5. コピーフリーでも成り立つコンテンツ製作者側の集金モデル

 では、何かこれでうまくいくものがあるのか?というと、私の方では確実にあると思ってます。私の方でも現実的でないものを入れれば4つか5つは思いつきます。

 いくつか書いてみると、まず性善説を信じて単純に

カンパに頼る

というのがありますがこれは現在のシェアウェアの課金システムと同じであまり現実的ではないでしょう。何かメリットがなければタダですむところにお金は出さないでしょうから。

 あと2ちゃんで前にも書きましたが別の案として

「インターネットプロバイダ側で強制的にコンテンツ代金を一定額徴収してしまう(もしくは文化税的税金方式)」

というのもあります。この方式はISPや回線事業者の方々に検討してみて頂きたいモデルではありますが、ただこれはちと後ろ向きでしょう。どんなにコンテンツに人気が出てもそれほどお金が集まりませんし、それに誰がどういう基準でそれを分配するのかという大きな問題が残ります。

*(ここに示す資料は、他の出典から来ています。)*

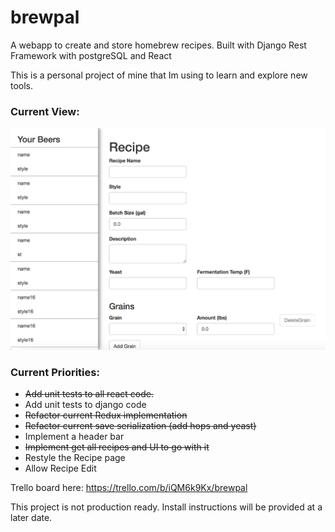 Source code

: # brewpal
A webapp to create and store homebrew recipes. Built with Django Rest Framework with postgreSQL and React

This is a personal project of mine that Im using to learn and explore new tools.

### Current View: 

![Alt text](/screenshots/InitialRecipePage.png?raw=true "Brewpal Recipe Page")

### Current Priorities:
  * ~~Add unit tests to all react code.~~
  * Add unit tests to django code
  * ~~Refactor current Redux implementation~~
  * ~~Refactor current save serialization (add hops and yeast)~~
  * Implement a header bar
  * ~~Implement get all recipes and UI to go with it~~
  * Restyle the Recipe page
  * Allow Recipe Edit
  

Trello board here: https://trello.com/b/iQM6k9Kx/brewpal

This project is not production ready. Install instructions will be provided at a later date. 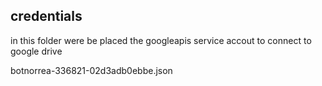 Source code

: ## credentials

in this folder were be placed the googleapis service accout to connect to google drive

botnorrea-336821-02d3adb0ebbe.json
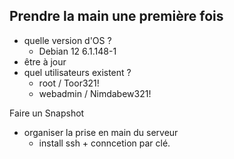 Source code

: 
## Prendre la main une première fois
 - quelle version d'OS ? 
	 - Debian 12 6.1.148-1
 - être à jour
 - quel utilisateurs existent ?
	 - root / Toor321!
	 - webadmin / Nimdabew321!

Faire un Snapshot

 - organiser la prise en main du serveur
	 - install ssh + conncetion par clé.
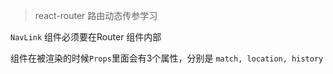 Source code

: <!--
 * @Description: 路由动态传参总结
 * @Author: shingli
 * @Date: 2019-08-18 22:03:10
 * @LastEditTime: 2019-08-18 22:07:39
 * @LastEditors: Please set LastEditors
 -->
> react-router 路由动态传参学习

`NavLink` 组件必须要在Router 组件内部

组件在被渲染的时候`Props`里面会有3个属性，分别是 `match, location, history` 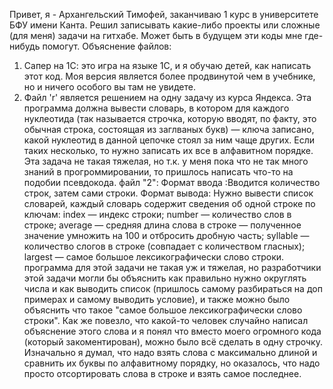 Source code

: Привет, я - Архангельский Тимофей, заканчиваю 1 курс в университете БФУ имени Канта. Решил записывать какие-либо проекты или сложные (для меня) задачи на гитхабе. 
Может быть в будущем эти коды мне где-нибудь помогут.
Объяснение файлов:
1. Сапер на 1С: это игра на языке 1С, и я обучаю детей, как написать этот код. Моя версия является более продвинутой чем в учебнике, но и ничего особого вы там не увидете.
2. Файл 'r' является решением на одну задачу из курса Яндекса. Эта программа должна вывести словарь, в котором для каждого нуклеотида (так называется строчка, которую вводят, по факту, это обычная строка, состоящая из заглваных букв) — ключа записано, какой нуклеотид в данной цепочке стоял за ним чаще других. Если таких несколько, то нужно записать их все в алфавитном порядке. Эта задача не такая тяжелая, но т.к. у меня пока что не так много знаний в прогроммировании, то пришлось написать что-то на подобии псевдокода.
файл "2": Формат ввода :Вводится количество строк, затем сами строки. Формат вывода: Нужно вывести список словарей, каждый словарь содержит сведения об одной строке по ключам: index — индекс строки; number — количество слов в строке; average — средняя длина слова в строке — полученное значение умножить на 100 и отбросить дробную часть; syllable — количество слогов в строке (совпадает с количеством гласных); largest — самое большое лексикографически слово строки.
программа для этой задачи не такая уж и тяжелая, но разработчики этой задачи могли бы объяснить как правильно нужно округлять числа и как выводить список (пришлось самому разбираться на доп примерах и самому выводить условие), и также можно было объяснить что такое "самое большое лексикографически слово строки". Как же повезло, что какой-то человек случайно написал объяснение этого слова и я понял что вместо моего огромного кода (который закоментирован), можно было всё сделать в одну строчку. Изначально я думал, что надо взять слова с максимально длиной и сравнить их буквы по алфавитному порядку, но оказалось, что надо просто отсортировать слова в строке и взять самое последнее.
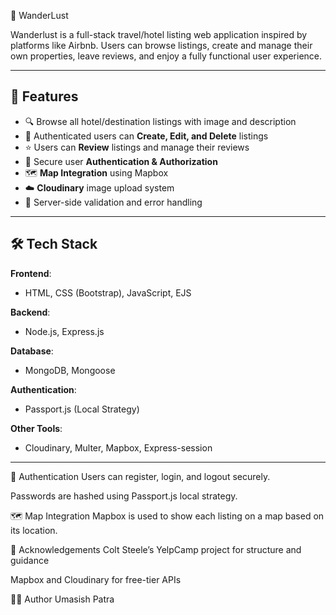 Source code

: 🧭 WanderLust

Wanderlust is a full-stack travel/hotel listing web application inspired by platforms like Airbnb. 
Users can browse listings, create and manage their own properties, leave reviews, and enjoy a fully functional user experience.

---

## 🚀 Features

- 🔍 Browse all hotel/destination listings with image and description
- 📝 Authenticated users can **Create, Edit, and Delete** listings
- ⭐ Users can **Review** listings and manage their reviews
- 🔐 Secure user **Authentication & Authorization**
- 🗺️ **Map Integration** using Mapbox
- ☁️ **Cloudinary** image upload system
- 🧠 Server-side validation and error handling

---

## 🛠️ Tech Stack

**Frontend**:  
- HTML, CSS (Bootstrap), JavaScript, EJS

**Backend**:  
- Node.js, Express.js

**Database**:  
- MongoDB, Mongoose

**Authentication**:  
- Passport.js (Local Strategy)

**Other Tools**:  
- Cloudinary, Multer, Mapbox, Express-session

---

🔐 Authentication
Users can register, login, and logout securely.

Passwords are hashed using Passport.js local strategy.

🗺️ Map Integration
Mapbox is used to show each listing on a map based on its location.

🙌 Acknowledgements
Colt Steele’s YelpCamp project for structure and guidance

Mapbox and Cloudinary for free-tier APIs

👨‍💻 Author
Umasish Patra
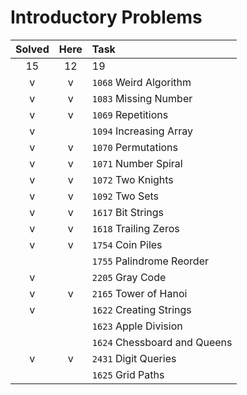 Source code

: # Introductory Problems

| Solved | Here | Task |
|:------:|:----:|:-----|
| 15     | 12   | 19   |
| v | v | `1068` Weird Algorithm
| v | v | `1083` Missing Number
| v | v | `1069` Repetitions
| v |   | `1094` Increasing Array
| v | v | `1070` Permutations
| v | v | `1071` Number Spiral
| v | v | `1072` Two Knights
| v | v | `1092` Two Sets
| v | v | `1617` Bit Strings
| v | v | `1618` Trailing Zeros
| v | v | `1754` Coin Piles
|   |   | `1755` Palindrome Reorder
| v |   | `2205` Gray Code
| v | v | `2165` Tower of Hanoi
| v |   | `1622` Creating Strings
|   |   | `1623` Apple Division
|   |   | `1624` Chessboard and Queens
| v | v | `2431` Digit Queries
|   |   | `1625` Grid Paths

 ということでもっと積極的にお金が流れるモデルというのが理想ですが、こちらで思いつくものでこれに相当するのは、

「現在の株のシステムに近いもの」

です。例としてもう少し詳しく書くとこんなシステム→デジタル証券システム

 インターネットオークションやシェアウェアの課金システムに似た部分もありますが、現在の株式のシステムをより簡略化しデジタルコンテンツ向けにしたシステムです。こういうのはインターネットオークションやシェアウェアの課金システムなどをやっている方々に検討してほしいモデルですが、ビジネス的にはデジタル証券の認証サーバーを用意するだけですので鯖さえ確保できれば誰でも始められるサービスなのではないかと。

 良く考えれば分かりますが、コンテンツを見ている方が積極的にそれにお金を出したくなれば良いわけです。それなら、ユーザー側にコンテンツを見抜く目があればユーザー側にも見返りがあるようなモデルにすれば積極的にお金は集まるはずですし、コンテンツ供給側にその一部でもリターンされればコンテンツはコピーフリーでもかまわないはずです。現状でもコンテンツ制作側には一部しかお金が戻ってきていません。

 そもそも現在のコンテンツ流通の根本的な問題点はコピーやその配信にあるのではなく、前にも書きましたが、情報はタダが当たり前というインターネット世界における集金モデルの不備でしょう。既出の情報は共有前提でタダが基本というインターネットの世界において、すでにタダ扱いになっている箇所で昔のモデルに基づいてお金を取ろうとしているので現状矛盾が生じているのではないかと。既出の情報はタダでも、将来出てくる情報とその可能性でお金が取れるはずです。こういう可能性を無視してP2P技術そのものを悪と決め付けて排除しようとすると最終的にインターネット技術そのものの排除につながるでしょう。


6. 最後に

 ということで、他にも案はたくさんあるとは思いますが、とりあえずファイル共有ソフト(というかインターネットそのもの)による自由なコンテンツ流通とコンテンツ制作側の利益確保とは矛盾しないものだと思います。問題はこれが可能なのにこれをやろうとしないで思考停止していることではないのでしょうか?とりあえず後ろばかり向いていても先に進まないと思いますので、やる気のある方はこういうシステムを考えてみてください。

 なお、こんなこと考えているので放置になってますがWinnyもちまちまとバージョンアップしていく予定ですのでそちらは気長にお待ちください。とりあえずファイル共有側も含めてトリップ認証周辺は変えたいところです。